Does Window Tint Ever Belong On Classic Cars?
Living in sunny Southern California, you’d be amazed how many classic automobiles are puttering around beach towns, and why not? The temperate year-round climate is the perfect atmosphere to endlessly savor your classic wheels of choice. But, all this sunlight can get things toasty—and, with most vintage autos lacking air-conditioning—there aren’t many inexpensive alternatives to keep things less sweaty.
Which is probably why I come across so many classic automobiles with various shades of window tint. Of these out-and-about drivers, most of them are plastered with film that simply looks out of place (especially when it’s of the 20-year-old bubbling purple variety). Admittedly, I’ve never been a fan of a darkened greenhouse, regardless of the vehicle’s age or type, but I find tint on older cars to be dreadful. My dislike for tint is as much of an “OCD tick” as it is a personal preference.
Allow me to clarify.
You prefer a vehicle with color-matched body panels, right? Well, I’ve viewed glass in the same light, so to speak: all of it should be of the same transparency. I need uniformity in my cars. If the windshield is 100% clear, the rest of the windows should be as well. If the windshield is equipped with a limo-spec 5%, the rest of the windows should be, too.
Except: that essentially eliminates all visibility, looks ridiculous, and will get you pulled over within minutes of driving. (And don’t get me started on convertibles with the top down and tinted windows up…) For me, nothing irks me more than when the rear pieces of glass are tinted but the fronts remain untreated. I know my logic isn’t universal, and that I’m likely the odd-one-out on this subject.
But if you are like me, I do have a suggestion. A couple years ago, I purchased my very first BMW—a heat absorbing black-on-black ‘99 M3. The rear ¾ had old 30% tint, which I promptly removed. After a few weeks of “fishbowling,” I came to the conclusion I no longer wanted to condition my leather via perspiration—something had to be done. I really didn’t want tint, but I needed to keep the cabin cooler and wanted to protect the leather as well.

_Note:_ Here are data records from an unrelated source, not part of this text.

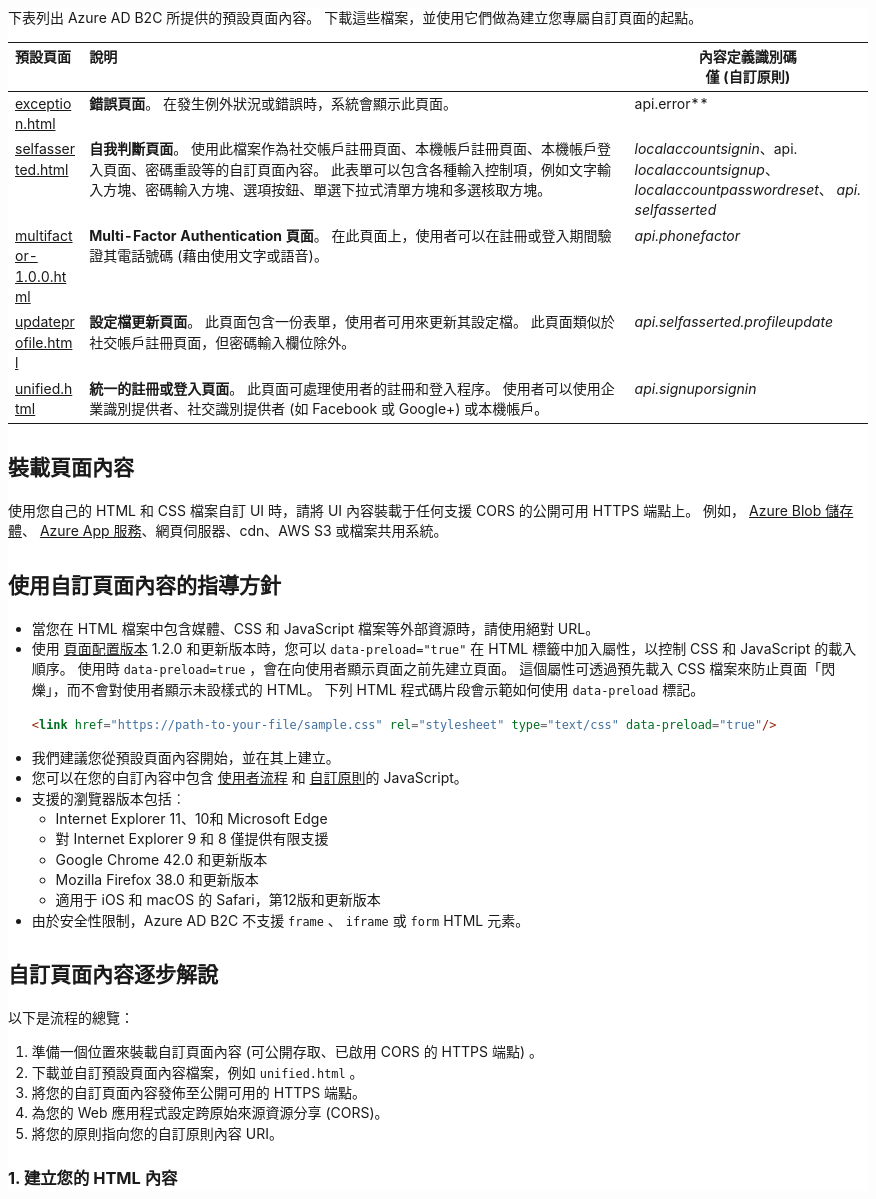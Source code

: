 下表列出 Azure AD B2C 所提供的預設頁面內容。 下載這些檔案，並使用它們做為建立您專屬自訂頁面的起點。

| 預設頁面 | 說明 | 內容定義識別碼<br/>僅 (自訂原則)  |
|:-----------------------|:--------|-------------|
| [exception.html](https://login.microsoftonline.com/static/tenant/default/exception.cshtml) | **錯誤頁面**。 在發生例外狀況或錯誤時，系統會顯示此頁面。 | api.error** |
| [selfasserted.html](https://login.microsoftonline.com/static/tenant/default/selfAsserted.cshtml) |  **自我判斷頁面**。 使用此檔案作為社交帳戶註冊頁面、本機帳戶註冊頁面、本機帳戶登入頁面、密碼重設等的自訂頁面內容。 此表單可以包含各種輸入控制項，例如文字輸入方塊、密碼輸入方塊、選項按鈕、單選下拉式清單方塊和多選核取方塊。 | *localaccountsignin*、api. *localaccountsignup*、 *localaccountpasswordreset*、 *api. selfasserted* |
| [multifactor-1.0.0.html](https://login.microsoftonline.com/static/tenant/default/multifactor-1.0.0.cshtml) | **Multi-Factor Authentication 頁面**。 在此頁面上，使用者可以在註冊或登入期間驗證其電話號碼 (藉由使用文字或語音)。 | *api.phonefactor* |
| [updateprofile.html](https://login.microsoftonline.com/static/tenant/default/updateProfile.cshtml) | **設定檔更新頁面**。 此頁面包含一份表單，使用者可用來更新其設定檔。 此頁面類似於社交帳戶註冊頁面，但密碼輸入欄位除外。 | *api.selfasserted.profileupdate* |
| [unified.html](https://login.microsoftonline.com/static/tenant/default/unified.cshtml) | **統一的註冊或登入頁面**。 此頁面可處理使用者的註冊和登入程序。 使用者可以使用企業識別提供者、社交識別提供者 (如 Facebook 或 Google+) 或本機帳戶。 | *api.signuporsignin* |

## <a name="hosting-the-page-content"></a>裝載頁面內容

使用您自己的 HTML 和 CSS 檔案自訂 UI 時，請將 UI 內容裝載于任何支援 CORS 的公開可用 HTTPS 端點上。 例如， [Azure Blob 儲存體](../articles/storage/blobs/storage-blobs-introduction.md)、 [Azure App 服務](/azure/app-service/)、網頁伺服器、cdn、AWS S3 或檔案共用系統。

## <a name="guidelines-for-using-custom-page-content"></a>使用自訂頁面內容的指導方針

- 當您在 HTML 檔案中包含媒體、CSS 和 JavaScript 檔案等外部資源時，請使用絕對 URL。
- 使用 [頁面配置版本](../articles/active-directory-b2c/page-layout.md) 1.2.0 和更新版本時，您可以 `data-preload="true"` 在 HTML 標籤中加入屬性，以控制 CSS 和 JavaScript 的載入順序。 使用時 `data-preload=true` ，會在向使用者顯示頁面之前先建立頁面。 這個屬性可透過預先載入 CSS 檔案來防止頁面「閃爍」，而不會對使用者顯示未設樣式的 HTML。 下列 HTML 程式碼片段會示範如何使用 `data-preload` 標記。
  ```HTML
  <link href="https://path-to-your-file/sample.css" rel="stylesheet" type="text/css" data-preload="true"/>
  ```
- 我們建議您從預設頁面內容開始，並在其上建立。
- 您可以在您的自訂內容中包含 [使用者流程](../articles/active-directory-b2c/user-flow-javascript-overview.md) 和 [自訂原則](../articles/active-directory-b2c/javascript-samples.md)的 JavaScript。
- 支援的瀏覽器版本包括︰
  - Internet Explorer 11、10和 Microsoft Edge
  - 對 Internet Explorer 9 和 8 僅提供有限支援
  - Google Chrome 42.0 和更新版本
  - Mozilla Firefox 38.0 和更新版本
  - 適用于 iOS 和 macOS 的 Safari，第12版和更新版本
- 由於安全性限制，Azure AD B2C 不支援 `frame` 、 `iframe` 或 `form` HTML 元素。

## <a name="custom-page-content-walkthrough"></a>自訂頁面內容逐步解說

以下是流程的總覽：

1. 準備一個位置來裝載自訂頁面內容 (可公開存取、已啟用 CORS 的 HTTPS 端點) 。
1. 下載並自訂預設頁面內容檔案，例如 `unified.html` 。
1. 將您的自訂頁面內容發佈至公開可用的 HTTPS 端點。
1. 為您的 Web 應用程式設定跨原始來源資源分享 (CORS)。
1. 將您的原則指向您的自訂原則內容 URI。

### <a name="1-create-your-html-content"></a>1. 建立您的 HTML 內容

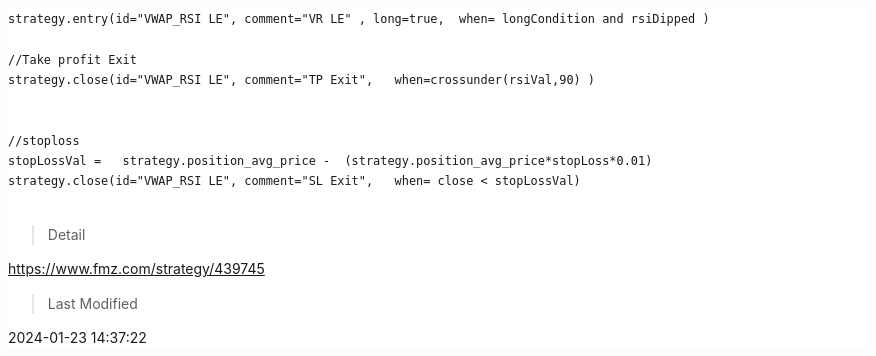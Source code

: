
 ``` pinescript
strategy.entry(id="VWAP_RSI LE", comment="VR LE" , long=true,  when= longCondition and rsiDipped )

//Take profit Exit
strategy.close(id="VWAP_RSI LE", comment="TP Exit",   when=crossunder(rsiVal,90) )


//stoploss
stopLossVal =   strategy.position_avg_price -  (strategy.position_avg_price*stopLoss*0.01) 
strategy.close(id="VWAP_RSI LE", comment="SL Exit",   when= close < stopLossVal)


```

> Detail

https://www.fmz.com/strategy/439745

> Last Modified

2024-01-23 14:37:22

It was looking as if tint was my only option.
While researching reputable tint manufacturers, I discovered UV film, also referred to as “clear tint” or film. Initially, I was skeptical of the product but after finding claims of 99% harmful UV blockage and up to a 60% heat reduction, it sounded worth a shot. Best of all, the stuff is nearly completely transparent. Most tint shops now stock several brands of the stuff and it’s a similar cost to traditional tint. Another bonus, applying UV film to your windshield is legal in most states—uniformity at last (you have no idea what joy this brought me)!
When I dropped the car off at the shop, I was surprised to see how many classics were getting clear film, including a lovely Porsche 356. I opted to have all six pieces of glass done in 80% UV film, and it’s one of the best modifications I’ve made to the car. My cabin is significantly cooler, my fair skin is getting the sunblock it desperately needs, the interior materials are staying fresh, and: it doesn’t look tinted. In fact, when I tell people about the stuff, they’re shocked my Munich Machine has anything applied to the windows.
Needless to say, I’m so impressed with the stuff, I plan on installing UV film on my classic cars as well. It protects cabin materials, blocks harmful sunrays, and you don’t have to hide your nostalgic auto’s classy interior—what’s not to love?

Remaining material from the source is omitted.